:: Data for the task ::
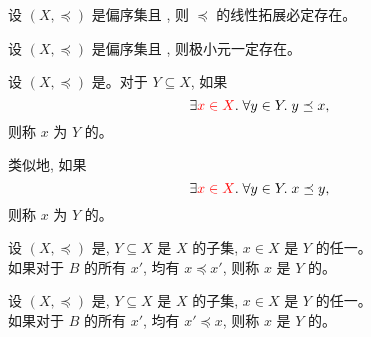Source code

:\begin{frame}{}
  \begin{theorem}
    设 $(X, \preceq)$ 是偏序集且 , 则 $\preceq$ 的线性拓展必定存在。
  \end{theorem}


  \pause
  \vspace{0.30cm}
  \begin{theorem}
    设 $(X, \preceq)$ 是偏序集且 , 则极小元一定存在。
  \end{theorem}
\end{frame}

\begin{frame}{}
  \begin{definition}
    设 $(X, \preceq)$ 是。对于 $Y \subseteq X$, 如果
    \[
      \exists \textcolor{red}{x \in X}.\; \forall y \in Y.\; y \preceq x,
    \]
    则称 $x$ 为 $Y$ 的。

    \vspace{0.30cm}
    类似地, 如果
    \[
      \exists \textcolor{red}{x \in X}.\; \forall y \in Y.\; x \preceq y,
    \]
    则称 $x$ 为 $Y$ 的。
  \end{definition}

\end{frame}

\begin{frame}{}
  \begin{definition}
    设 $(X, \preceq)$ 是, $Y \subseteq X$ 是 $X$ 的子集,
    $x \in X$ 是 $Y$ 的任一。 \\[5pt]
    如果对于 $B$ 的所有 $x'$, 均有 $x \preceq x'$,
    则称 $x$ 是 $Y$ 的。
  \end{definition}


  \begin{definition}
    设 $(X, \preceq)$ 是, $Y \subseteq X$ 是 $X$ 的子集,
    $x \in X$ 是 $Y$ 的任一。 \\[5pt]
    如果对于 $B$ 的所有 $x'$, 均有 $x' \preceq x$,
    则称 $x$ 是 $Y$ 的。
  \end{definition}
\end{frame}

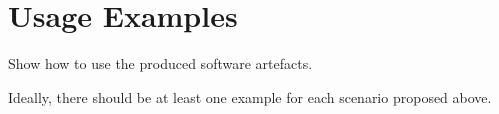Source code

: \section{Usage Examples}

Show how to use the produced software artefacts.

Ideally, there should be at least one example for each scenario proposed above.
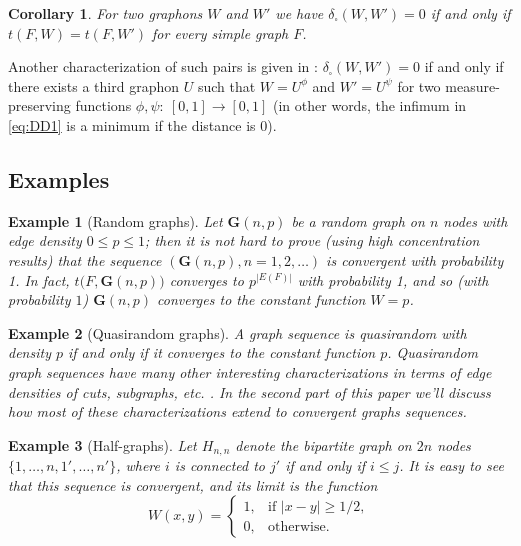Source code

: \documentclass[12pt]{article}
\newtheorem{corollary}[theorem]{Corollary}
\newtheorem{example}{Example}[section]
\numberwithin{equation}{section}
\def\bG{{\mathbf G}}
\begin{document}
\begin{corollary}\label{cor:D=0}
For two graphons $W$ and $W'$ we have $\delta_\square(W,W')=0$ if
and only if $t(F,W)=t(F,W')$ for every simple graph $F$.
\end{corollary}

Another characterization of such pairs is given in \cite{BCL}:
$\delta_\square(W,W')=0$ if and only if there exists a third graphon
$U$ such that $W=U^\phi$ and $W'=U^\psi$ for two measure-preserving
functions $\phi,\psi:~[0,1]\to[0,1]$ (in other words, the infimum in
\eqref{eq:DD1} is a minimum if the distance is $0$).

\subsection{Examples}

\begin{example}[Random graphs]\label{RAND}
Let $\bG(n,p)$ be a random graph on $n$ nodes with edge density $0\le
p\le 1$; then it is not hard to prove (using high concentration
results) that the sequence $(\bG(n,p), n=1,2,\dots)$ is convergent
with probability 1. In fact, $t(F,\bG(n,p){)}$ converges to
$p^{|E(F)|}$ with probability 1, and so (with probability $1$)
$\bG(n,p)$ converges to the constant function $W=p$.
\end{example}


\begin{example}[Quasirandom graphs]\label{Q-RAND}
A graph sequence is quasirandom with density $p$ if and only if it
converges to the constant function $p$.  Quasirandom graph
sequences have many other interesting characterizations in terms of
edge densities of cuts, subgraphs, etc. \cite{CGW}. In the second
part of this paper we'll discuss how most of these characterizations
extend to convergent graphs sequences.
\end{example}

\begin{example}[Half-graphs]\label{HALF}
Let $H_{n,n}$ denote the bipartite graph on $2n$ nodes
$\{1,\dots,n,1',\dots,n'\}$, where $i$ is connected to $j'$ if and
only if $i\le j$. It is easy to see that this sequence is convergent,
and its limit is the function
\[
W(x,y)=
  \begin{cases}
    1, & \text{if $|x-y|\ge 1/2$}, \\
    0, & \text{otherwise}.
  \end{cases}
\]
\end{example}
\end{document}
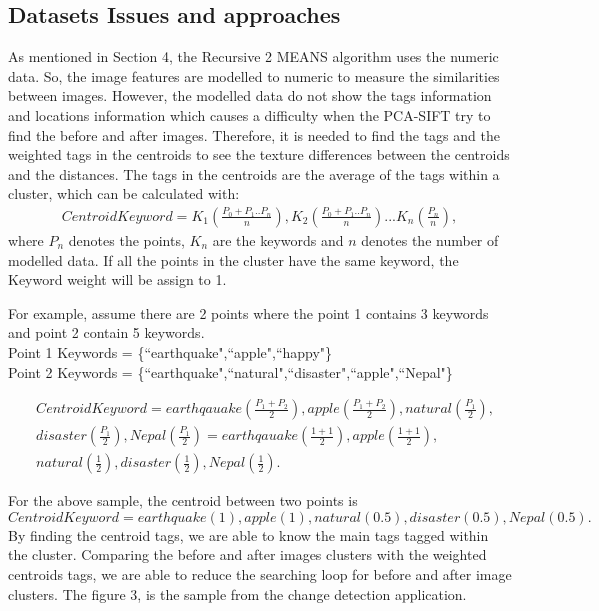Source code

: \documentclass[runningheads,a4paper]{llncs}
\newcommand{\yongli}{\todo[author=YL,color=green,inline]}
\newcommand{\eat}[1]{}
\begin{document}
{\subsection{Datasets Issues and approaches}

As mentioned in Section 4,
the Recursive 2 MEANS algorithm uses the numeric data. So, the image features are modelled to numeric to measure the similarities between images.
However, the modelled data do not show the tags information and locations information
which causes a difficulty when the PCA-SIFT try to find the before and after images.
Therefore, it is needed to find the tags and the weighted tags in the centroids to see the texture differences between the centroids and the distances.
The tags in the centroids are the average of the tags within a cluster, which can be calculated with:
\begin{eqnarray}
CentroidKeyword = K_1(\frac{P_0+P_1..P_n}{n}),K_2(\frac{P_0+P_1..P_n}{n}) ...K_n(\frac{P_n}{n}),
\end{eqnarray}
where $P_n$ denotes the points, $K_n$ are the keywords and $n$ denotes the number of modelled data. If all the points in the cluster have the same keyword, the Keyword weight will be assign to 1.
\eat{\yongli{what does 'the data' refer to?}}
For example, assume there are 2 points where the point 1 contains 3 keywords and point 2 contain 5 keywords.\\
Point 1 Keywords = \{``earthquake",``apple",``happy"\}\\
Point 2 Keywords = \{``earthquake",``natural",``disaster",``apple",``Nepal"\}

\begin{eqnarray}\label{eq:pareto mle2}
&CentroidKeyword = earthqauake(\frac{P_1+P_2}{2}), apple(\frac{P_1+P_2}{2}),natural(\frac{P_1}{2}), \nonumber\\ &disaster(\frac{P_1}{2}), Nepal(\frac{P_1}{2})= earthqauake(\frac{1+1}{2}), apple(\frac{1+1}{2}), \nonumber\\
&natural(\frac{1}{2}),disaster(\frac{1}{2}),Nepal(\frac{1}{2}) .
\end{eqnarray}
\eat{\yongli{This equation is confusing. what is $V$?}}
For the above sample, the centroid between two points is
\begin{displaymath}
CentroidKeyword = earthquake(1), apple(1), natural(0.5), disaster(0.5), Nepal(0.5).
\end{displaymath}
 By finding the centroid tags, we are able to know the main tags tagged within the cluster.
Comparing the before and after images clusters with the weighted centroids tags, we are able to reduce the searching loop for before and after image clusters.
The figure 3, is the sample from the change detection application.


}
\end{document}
==
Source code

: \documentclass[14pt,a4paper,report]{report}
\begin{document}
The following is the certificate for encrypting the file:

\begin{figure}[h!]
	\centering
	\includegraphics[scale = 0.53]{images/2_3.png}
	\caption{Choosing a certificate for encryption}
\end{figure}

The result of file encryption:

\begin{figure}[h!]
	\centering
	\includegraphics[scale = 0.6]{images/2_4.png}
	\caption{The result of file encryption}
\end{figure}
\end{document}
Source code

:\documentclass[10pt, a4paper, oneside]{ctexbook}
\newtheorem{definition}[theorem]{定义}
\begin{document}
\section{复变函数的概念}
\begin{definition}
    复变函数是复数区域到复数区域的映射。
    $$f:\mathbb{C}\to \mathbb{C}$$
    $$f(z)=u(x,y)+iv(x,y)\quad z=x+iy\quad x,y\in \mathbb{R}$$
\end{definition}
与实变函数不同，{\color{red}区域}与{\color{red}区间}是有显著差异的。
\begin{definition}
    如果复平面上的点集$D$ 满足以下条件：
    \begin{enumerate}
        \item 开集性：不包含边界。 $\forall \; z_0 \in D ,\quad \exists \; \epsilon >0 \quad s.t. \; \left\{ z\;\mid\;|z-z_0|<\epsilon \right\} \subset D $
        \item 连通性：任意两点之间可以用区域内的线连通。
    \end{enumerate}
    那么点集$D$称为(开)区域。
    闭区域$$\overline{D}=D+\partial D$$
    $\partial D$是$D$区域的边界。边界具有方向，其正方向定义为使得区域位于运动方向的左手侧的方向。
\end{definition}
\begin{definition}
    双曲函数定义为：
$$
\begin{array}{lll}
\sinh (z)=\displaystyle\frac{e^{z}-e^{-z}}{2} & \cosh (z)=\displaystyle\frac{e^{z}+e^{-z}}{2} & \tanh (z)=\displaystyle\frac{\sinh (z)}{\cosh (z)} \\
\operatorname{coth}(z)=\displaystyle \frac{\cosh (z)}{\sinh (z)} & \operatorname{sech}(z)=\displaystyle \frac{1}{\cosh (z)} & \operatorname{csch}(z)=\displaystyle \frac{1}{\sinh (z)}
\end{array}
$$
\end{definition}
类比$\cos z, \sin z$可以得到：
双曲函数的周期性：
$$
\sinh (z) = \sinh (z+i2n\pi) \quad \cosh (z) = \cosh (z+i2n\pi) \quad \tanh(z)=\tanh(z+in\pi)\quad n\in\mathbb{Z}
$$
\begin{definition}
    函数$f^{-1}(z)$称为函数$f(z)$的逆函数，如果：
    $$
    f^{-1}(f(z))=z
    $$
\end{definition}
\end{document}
==
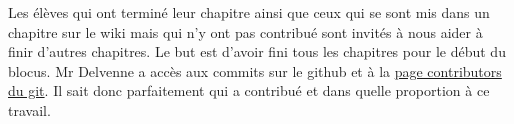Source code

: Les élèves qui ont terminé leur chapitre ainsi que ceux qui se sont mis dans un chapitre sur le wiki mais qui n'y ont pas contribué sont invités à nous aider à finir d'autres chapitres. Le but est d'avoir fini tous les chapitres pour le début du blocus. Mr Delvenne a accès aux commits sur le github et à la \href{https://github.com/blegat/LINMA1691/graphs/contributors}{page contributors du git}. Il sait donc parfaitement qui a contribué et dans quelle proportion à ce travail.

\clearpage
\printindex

:: Task ::
Every line above that contains the word "characterizations" should be reported.

:: Result of this exercise ::
sequences have many other interesting characterizations in terms of
part of this paper we'll discuss how most of these characterizations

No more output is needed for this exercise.